Spahn forderte, dass Moscheen in Deutschland nicht mehr aus dem
Ausland finanziert werden sollen. «Wir wollen, dass Bundespräsident
Steinmeier Moscheen eröffnet, nicht der türkische Präsident Erdogan.
»
Recep Tayyip Erdogan hatte Ende September im Rahmen eines
Staatsbesuchs die Ditib-Zentralmoschee in Köln eröffnet.

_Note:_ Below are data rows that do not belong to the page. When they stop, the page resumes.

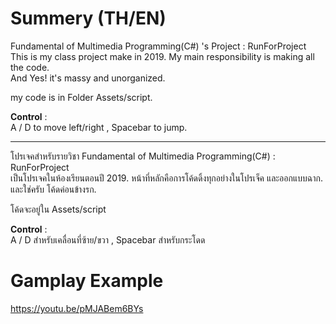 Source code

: # Summery (TH/EN)
Fundamental of Multimedia Programming(C#) 's Project : RunForProject  
This is my class project make in 2019. My main responsibility is making all the code.    
And Yes! it's massy and unorganized.  
  
my code is in Folder Assets/script.  

**Control** :  
A / D to move left/right , Spacebar to jump.  

--------------------------------------------------------------------------  
โปรเจคสำหรับรายวิชา Fundamental of Multimedia Programming(C#) : RunForProject  
เป็นโปรเจคในห้องเรียนตอนปี 2019. หน้าที่หลักคือการโค้ดดิ้งทุกอย่างในโปรเจ็ค และออกแบบฉาก.  
และใช่ครับ โค้ดค่อนข้างรก.  

โค้ดจะอยู่ใน Assets/script  

**Control** :  
A / D สำหรับเคลื่อนที่ซ้าย/ขวา , Spacebar สำหรับกระโดด

# Gamplay Example
https://youtu.be/pMJABem6BYs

Mit einer kontroversen Debatte über ausländische Einflüsse in
deutschen Moscheen war am Mittwoch auch die 4. Deutsche
Islam-Konferenz (DIK) gestartet. Begleitet wurde die
Auftaktveranstaltung in Berlin von einem heftigen Schlagabtausch
zwischen konservativen und liberalen Muslimen. Auch
Bundesinnenminister Horst Seehofer hatte die islamischen Gemeinden in
Deutschland aufgefordert, sich schrittweise von ausländischen
Geldgebern frei zu machen.

Merz und Spahn kommen beide aus NRW. Der größte CDU-Landesverband
stellt fast ein Drittel der rund 1000 Delegierten für den
entscheidenden Bundesparteitag Ende nächster Woche. Angela Merkel
gibt nach 18 Jahren den CDU-Vorsitz ab, will aber weiter Kanzlerin
bleiben.

Spahn, Kramp-Karrenbauer und Merz stellen sich an diesem Donnerstag
bei der vorletzten Regionalkonferenz (ab 18.00 Uhr) den Mitgliedern
aus Bremen und Niedersachsen vor. In Bremen werden rund 1000
CDU-Mitglieder erwartet. Die letzte der insgesamt acht
Regionalkonferenzen ist am Freitag in Berlin.

Merz, der schon früher für eine deutsche Leitkultur geworben hatte,
sagte, die CDU sei die Partei mit einem «gesunden und maßvollen
Patriotismus». Er fügte hinzu: «Wir sagen Ja zu Deutschland und auch

zu deutschen nationalen Interessen, nicht im Sinne eines
übersteigerten Nationalismus.» Spahn warb für einen «gesunden
Patriotismus, der einlädt. Nicht einer, der ausgrenzt».

Kramp-Karrenbauer gab als Ziel aus, die Union als Vorsitzende wieder
zu Wahlergebnissen von 40 Prozent zu führen. «An der Hürde werden wir

uns messen lassen.» Die Union hatte mit Merkel an der Spitze bei der
Bundestagswahl vor über einem Jahr nur 32,9 Prozent erreicht - und
damit das zweitschlechteste Ergebnis seit 1949. Derzeit liegt die
Union in Umfragen bei rund 26 Prozent.

Merz bekräftigte, der Abwärtstrend der CDU müsse gestoppt und
umgekehrt werden. Hintergrund der Talfahrt sei, dass die Klarheit der
CDU-Positionen in den vergangenen Jahren gelitten habe. Er
versicherte, er strebe als neuer CDU-Chef nicht das Ende der großen
Koalition an. «Es gibt überhaupt keinen Grund, über Neuwahlen zu
spekulieren.» Er fügte hinzu: «Wir haben eine gewählte Regierung.
»

Merz und Spahn attackierten auch die Grünen, die in Umfragen derzeit
bei über 20 Prozent liegen. Es sei eine «Doppelmoral», wenn die
Grünen die Rodung des Hambacher Forsts für den Braunkohletagebau
mitbeschließen, sich aber dann an Bäume ketteten, sagte Spahn. Merz
sagte dazu: «Die Grünen müssen ihr Verhältnis zum Gewaltmonopol
dieses Staates klären.»

Spahn sagte voraus, die Menschen müssten sich darauf einstellen,
künftig noch später in Rente zu gehen. «Mit der steigenden
Lebenserwartung muss auch das Renteneintrittsalter ab 2030 weiter
steigen.» Bisher wird das Renteneintrittsalter stufenweise bis zum
Jahr 2029 angehoben. Ab dem Geburtsjahrgang 1964 ist es 67.